Task to complete: Go through the entries below. Copy each line in which "yaml" appears.

Information shown:
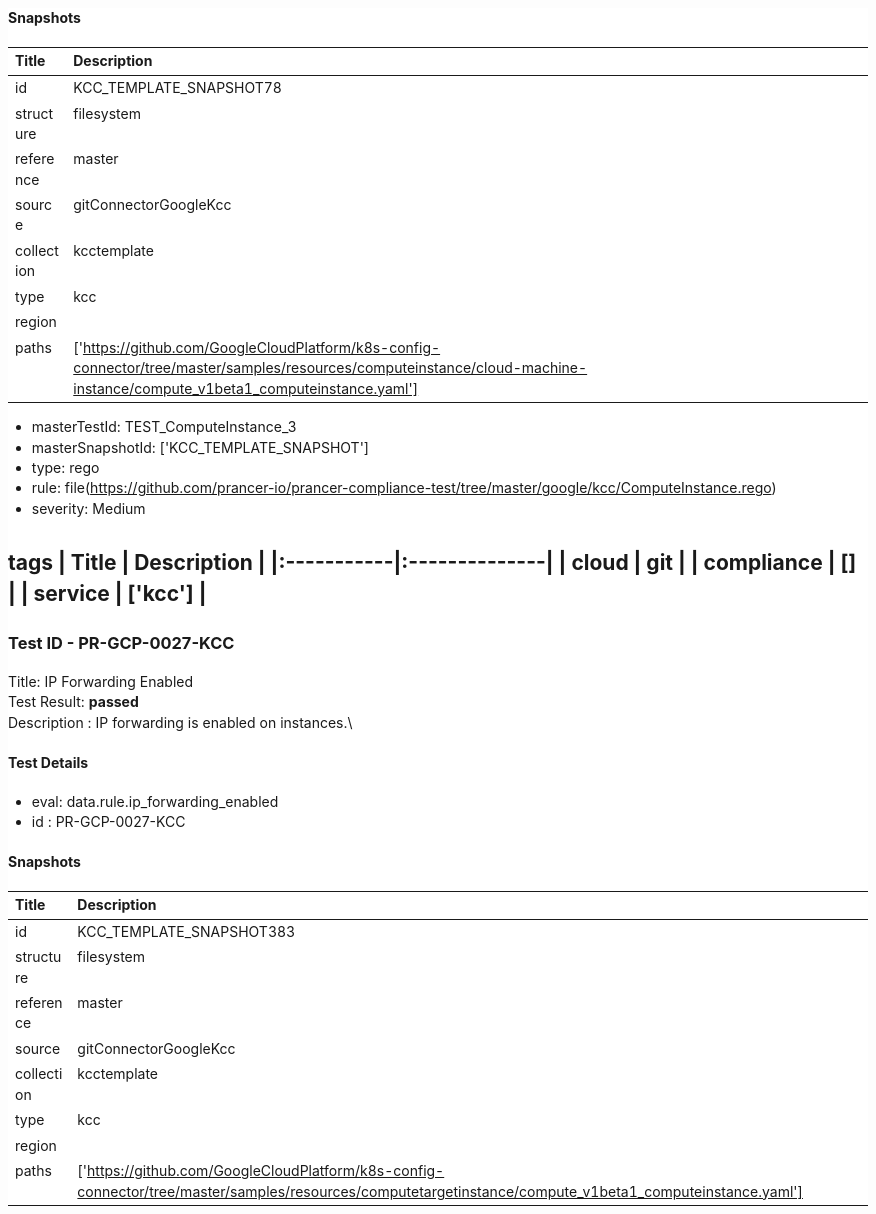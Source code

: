#### Snapshots
| Title      | Description                                                                                                                                                               |
|:-----------|:--------------------------------------------------------------------------------------------------------------------------------------------------------------------------|
| id         | KCC_TEMPLATE_SNAPSHOT78                                                                                                                                                   |
| structure  | filesystem                                                                                                                                                                |
| reference  | master                                                                                                                                                                    |
| source     | gitConnectorGoogleKcc                                                                                                                                                     |
| collection | kcctemplate                                                                                                                                                               |
| type       | kcc                                                                                                                                                                       |
| region     |                                                                                                                                                                           |
| paths      | ['https://github.com/GoogleCloudPlatform/k8s-config-connector/tree/master/samples/resources/computeinstance/cloud-machine-instance/compute_v1beta1_computeinstance.yaml'] |

- masterTestId: TEST_ComputeInstance_3
- masterSnapshotId: ['KCC_TEMPLATE_SNAPSHOT']
- type: rego
- rule: file(https://github.com/prancer-io/prancer-compliance-test/tree/master/google/kcc/ComputeInstance.rego)
- severity: Medium

tags
| Title      | Description   |
|:-----------|:--------------|
| cloud      | git           |
| compliance | []            |
| service    | ['kcc']       |
----------------------------------------------------------------


### Test ID - PR-GCP-0027-KCC
Title: IP Forwarding Enabled\
Test Result: **passed**\
Description : IP forwarding is enabled on instances.\

#### Test Details
- eval: data.rule.ip_forwarding_enabled
- id : PR-GCP-0027-KCC

#### Snapshots
| Title      | Description                                                                                                                                              |
|:-----------|:---------------------------------------------------------------------------------------------------------------------------------------------------------|
| id         | KCC_TEMPLATE_SNAPSHOT383                                                                                                                                 |
| structure  | filesystem                                                                                                                                               |
| reference  | master                                                                                                                                                   |
| source     | gitConnectorGoogleKcc                                                                                                                                    |
| collection | kcctemplate                                                                                                                                              |
| type       | kcc                                                                                                                                                      |
| region     |                                                                                                                                                          |
| paths      | ['https://github.com/GoogleCloudPlatform/k8s-config-connector/tree/master/samples/resources/computetargetinstance/compute_v1beta1_computeinstance.yaml'] |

Written solution:
| paths      | ['https://github.com/GoogleCloudPlatform/k8s-config-connector/tree/master/samples/resources/computeinstance/cloud-machine-instance/compute_v1beta1_computeinstance.yaml'] |
| paths      | ['https://github.com/GoogleCloudPlatform/k8s-config-connector/tree/master/samples/resources/computetargetinstance/compute_v1beta1_computeinstance.yaml'] |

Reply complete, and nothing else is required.